Stored data:
_ _ _ _ _ _ _

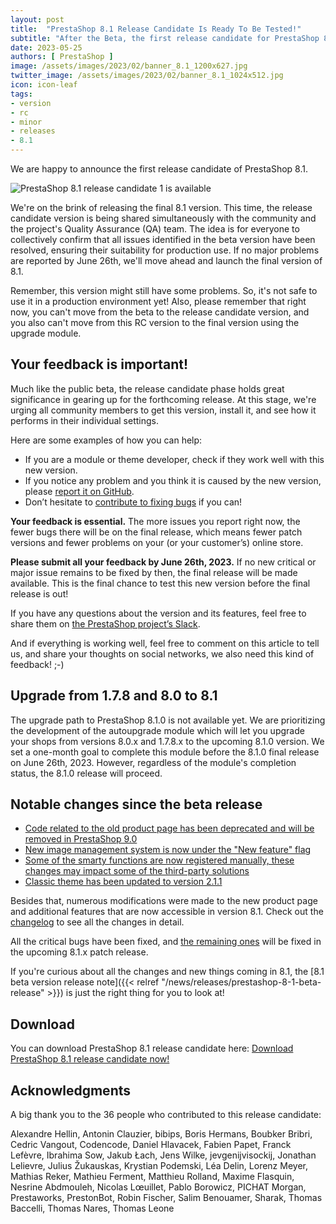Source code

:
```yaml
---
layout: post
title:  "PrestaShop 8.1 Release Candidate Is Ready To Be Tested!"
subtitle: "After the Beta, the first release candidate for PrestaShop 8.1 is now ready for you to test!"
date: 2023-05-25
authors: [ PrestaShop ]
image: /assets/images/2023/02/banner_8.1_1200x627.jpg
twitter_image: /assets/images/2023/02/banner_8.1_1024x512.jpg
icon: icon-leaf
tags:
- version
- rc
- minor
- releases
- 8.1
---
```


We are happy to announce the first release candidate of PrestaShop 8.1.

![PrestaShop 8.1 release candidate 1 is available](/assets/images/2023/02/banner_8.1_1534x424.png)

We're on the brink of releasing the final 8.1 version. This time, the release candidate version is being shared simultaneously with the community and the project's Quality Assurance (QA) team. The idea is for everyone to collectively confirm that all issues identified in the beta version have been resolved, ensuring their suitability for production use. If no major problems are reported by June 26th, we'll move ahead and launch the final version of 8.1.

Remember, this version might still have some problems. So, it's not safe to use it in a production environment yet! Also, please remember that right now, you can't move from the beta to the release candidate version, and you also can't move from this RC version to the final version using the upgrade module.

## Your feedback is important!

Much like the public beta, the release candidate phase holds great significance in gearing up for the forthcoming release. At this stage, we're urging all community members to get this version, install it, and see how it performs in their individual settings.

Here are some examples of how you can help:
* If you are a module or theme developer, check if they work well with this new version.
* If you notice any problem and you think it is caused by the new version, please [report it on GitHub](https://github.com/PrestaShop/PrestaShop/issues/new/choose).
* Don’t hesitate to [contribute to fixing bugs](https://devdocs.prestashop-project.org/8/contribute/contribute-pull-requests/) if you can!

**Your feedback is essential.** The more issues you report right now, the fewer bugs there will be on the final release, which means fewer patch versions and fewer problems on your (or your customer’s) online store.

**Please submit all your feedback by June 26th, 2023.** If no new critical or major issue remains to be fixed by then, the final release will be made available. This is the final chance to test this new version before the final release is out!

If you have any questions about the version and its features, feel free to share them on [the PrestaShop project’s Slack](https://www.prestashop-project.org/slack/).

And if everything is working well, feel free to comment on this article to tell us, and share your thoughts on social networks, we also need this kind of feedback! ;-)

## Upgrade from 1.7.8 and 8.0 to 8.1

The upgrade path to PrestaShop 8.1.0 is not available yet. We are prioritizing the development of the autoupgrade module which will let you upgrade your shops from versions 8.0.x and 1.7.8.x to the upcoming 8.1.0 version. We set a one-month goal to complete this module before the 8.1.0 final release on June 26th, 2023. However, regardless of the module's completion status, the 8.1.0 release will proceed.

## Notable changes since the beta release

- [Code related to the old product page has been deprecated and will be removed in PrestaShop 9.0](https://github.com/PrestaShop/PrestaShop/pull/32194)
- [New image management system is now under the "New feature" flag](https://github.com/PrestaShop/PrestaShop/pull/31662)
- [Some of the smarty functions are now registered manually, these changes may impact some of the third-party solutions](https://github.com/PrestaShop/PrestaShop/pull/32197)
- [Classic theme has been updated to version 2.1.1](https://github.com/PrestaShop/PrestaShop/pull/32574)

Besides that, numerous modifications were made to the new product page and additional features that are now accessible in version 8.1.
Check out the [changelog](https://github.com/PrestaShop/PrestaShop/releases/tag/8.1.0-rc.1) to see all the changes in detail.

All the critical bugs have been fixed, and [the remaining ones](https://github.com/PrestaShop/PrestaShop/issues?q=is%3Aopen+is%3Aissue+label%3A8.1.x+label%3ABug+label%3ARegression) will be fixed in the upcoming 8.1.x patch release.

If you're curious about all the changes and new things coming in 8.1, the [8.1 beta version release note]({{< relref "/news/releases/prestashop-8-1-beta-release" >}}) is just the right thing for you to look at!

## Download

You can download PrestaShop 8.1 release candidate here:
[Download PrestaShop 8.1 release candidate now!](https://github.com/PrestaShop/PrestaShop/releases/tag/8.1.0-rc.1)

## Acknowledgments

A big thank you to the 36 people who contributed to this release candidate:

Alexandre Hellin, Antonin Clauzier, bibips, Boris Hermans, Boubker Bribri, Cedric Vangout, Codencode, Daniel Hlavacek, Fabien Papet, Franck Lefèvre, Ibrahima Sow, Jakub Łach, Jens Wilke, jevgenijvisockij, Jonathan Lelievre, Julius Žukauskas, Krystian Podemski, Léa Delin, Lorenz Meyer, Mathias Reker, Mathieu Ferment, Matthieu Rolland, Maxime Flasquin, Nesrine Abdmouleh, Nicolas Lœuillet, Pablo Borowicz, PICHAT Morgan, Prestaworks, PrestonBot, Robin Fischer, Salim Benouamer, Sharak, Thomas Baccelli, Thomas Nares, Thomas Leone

_ _ _ _ _ _ _

Task statement: The entries are to be reproduced exactly, excluding any pictures they contain.

Solution below:
Source code

:
```yaml
---
layout: post
title:  "PrestaShop 8.1 Release Candidate Is Ready To Be Tested!"
subtitle: "After the Beta, the first release candidate for PrestaShop 8.1 is now ready for you to test!"
date: 2023-05-25
authors: [ PrestaShop ]
image: /assets/images/2023/02/banner_8.1_1200x627.jpg
twitter_image: /assets/images/2023/02/banner_8.1_1024x512.jpg
icon: icon-leaf
tags:
- version
- rc
- minor
- releases
- 8.1
---
```


We are happy to announce the first release candidate of PrestaShop 8.1.

![PrestaShop 8.1 release candidate 1 is available](/assets/images/2023/02/banner_8.1_1534x424.png)

We're on the brink of releasing the final 8.1 version. This time, the release candidate version is being shared simultaneously with the community and the project's Quality Assurance (QA) team. The idea is for everyone to collectively confirm that all issues identified in the beta version have been resolved, ensuring their suitability for production use. If no major problems are reported by June 26th, we'll move ahead and launch the final version of 8.1.

Remember, this version might still have some problems. So, it's not safe to use it in a production environment yet! Also, please remember that right now, you can't move from the beta to the release candidate version, and you also can't move from this RC version to the final version using the upgrade module.

## Your feedback is important!

Much like the public beta, the release candidate phase holds great significance in gearing up for the forthcoming release. At this stage, we're urging all community members to get this version, install it, and see how it performs in their individual settings.

Here are some examples of how you can help:
* If you are a module or theme developer, check if they work well with this new version.
* If you notice any problem and you think it is caused by the new version, please [report it on GitHub](https://github.com/PrestaShop/PrestaShop/issues/new/choose).
* Don’t hesitate to [contribute to fixing bugs](https://devdocs.prestashop-project.org/8/contribute/contribute-pull-requests/) if you can!

**Your feedback is essential.** The more issues you report right now, the fewer bugs there will be on the final release, which means fewer patch versions and fewer problems on your (or your customer’s) online store.

**Please submit all your feedback by June 26th, 2023.** If no new critical or major issue remains to be fixed by then, the final release will be made available. This is the final chance to test this new version before the final release is out!

If you have any questions about the version and its features, feel free to share them on [the PrestaShop project’s Slack](https://www.prestashop-project.org/slack/).

And if everything is working well, feel free to comment on this article to tell us, and share your thoughts on social networks, we also need this kind of feedback! ;-)

## Upgrade from 1.7.8 and 8.0 to 8.1

The upgrade path to PrestaShop 8.1.0 is not available yet. We are prioritizing the development of the autoupgrade module which will let you upgrade your shops from versions 8.0.x and 1.7.8.x to the upcoming 8.1.0 version. We set a one-month goal to complete this module before the 8.1.0 final release on June 26th, 2023. However, regardless of the module's completion status, the 8.1.0 release will proceed.

## Notable changes since the beta release

- [Code related to the old product page has been deprecated and will be removed in PrestaShop 9.0](https://github.com/PrestaShop/PrestaShop/pull/32194)
- [New image management system is now under the "New feature" flag](https://github.com/PrestaShop/PrestaShop/pull/31662)
- [Some of the smarty functions are now registered manually, these changes may impact some of the third-party solutions](https://github.com/PrestaShop/PrestaShop/pull/32197)
- [Classic theme has been updated to version 2.1.1](https://github.com/PrestaShop/PrestaShop/pull/32574)

Besides that, numerous modifications were made to the new product page and additional features that are now accessible in version 8.1.
Check out the [changelog](https://github.com/PrestaShop/PrestaShop/releases/tag/8.1.0-rc.1) to see all the changes in detail.

All the critical bugs have been fixed, and [the remaining ones](https://github.com/PrestaShop/PrestaShop/issues?q=is%3Aopen+is%3Aissue+label%3A8.1.x+label%3ABug+label%3ARegression) will be fixed in the upcoming 8.1.x patch release.

If you're curious about all the changes and new things coming in 8.1, the [8.1 beta version release note]({{< relref "/news/releases/prestashop-8-1-beta-release" >}}) is just the right thing for you to look at!

## Download

You can download PrestaShop 8.1 release candidate here:
[Download PrestaShop 8.1 release candidate now!](https://github.com/PrestaShop/PrestaShop/releases/tag/8.1.0-rc.1)

## Acknowledgments

A big thank you to the 36 people who contributed to this release candidate:

Alexandre Hellin, Antonin Clauzier, bibips, Boris Hermans, Boubker Bribri, Cedric Vangout, Codencode, Daniel Hlavacek, Fabien Papet, Franck Lefèvre, Ibrahima Sow, Jakub Łach, Jens Wilke, jevgenijvisockij, Jonathan Lelievre, Julius Žukauskas, Krystian Podemski, Léa Delin, Lorenz Meyer, Mathias Reker, Mathieu Ferment, Matthieu Rolland, Maxime Flasquin, Nesrine Abdmouleh, Nicolas Lœuillet, Pablo Borowicz, PICHAT Morgan, Prestaworks, PrestonBot, Robin Fischer, Salim Benouamer, Sharak, Thomas Baccelli, Thomas Nares, Thomas Leone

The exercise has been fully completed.